** Exercise aim **
Give the number of lines in the entries that contain "nghĩa". State only the count.

[Collected data]
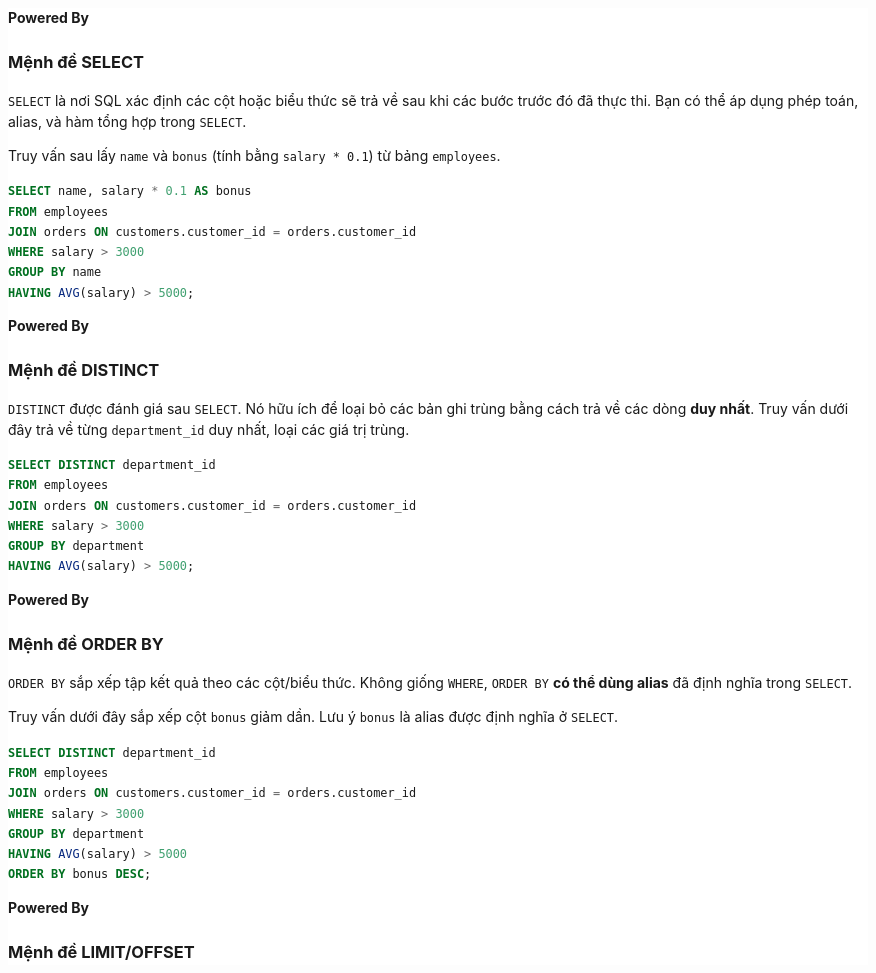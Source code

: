 **Powered By**

### Mệnh đề SELECT

`SELECT` là nơi SQL xác định các cột hoặc biểu thức sẽ trả về sau khi các bước trước đó đã thực thi. Bạn có thể áp dụng phép toán, alias, và hàm tổng hợp trong `SELECT`.

Truy vấn sau lấy `name` và `bonus` (tính bằng `salary * 0.1`) từ bảng `employees`.

```sql
SELECT name, salary * 0.1 AS bonus
FROM employees
JOIN orders ON customers.customer_id = orders.customer_id
WHERE salary > 3000
GROUP BY name
HAVING AVG(salary) > 5000;
```

**Powered By**

### Mệnh đề DISTINCT

`DISTINCT` được đánh giá sau `SELECT`. Nó hữu ích để loại bỏ các bản ghi trùng bằng cách trả về các dòng **duy nhất**. Truy vấn dưới đây trả về từng `department_id` duy nhất, loại các giá trị trùng.

```sql
SELECT DISTINCT department_id
FROM employees
JOIN orders ON customers.customer_id = orders.customer_id
WHERE salary > 3000
GROUP BY department
HAVING AVG(salary) > 5000;
```

**Powered By**

### Mệnh đề ORDER BY

`ORDER BY` sắp xếp tập kết quả theo các cột/biểu thức. Không giống `WHERE`, `ORDER BY` **có thể dùng alias** đã định nghĩa trong `SELECT`.

Truy vấn dưới đây sắp xếp cột `bonus` giảm dần. Lưu ý `bonus` là alias được định nghĩa ở `SELECT`.

```sql
SELECT DISTINCT department_id
FROM employees
JOIN orders ON customers.customer_id = orders.customer_id
WHERE salary > 3000
GROUP BY department
HAVING AVG(salary) > 5000
ORDER BY bonus DESC;
```

**Powered By**

### Mệnh đề LIMIT/OFFSET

** Exercise solution **
2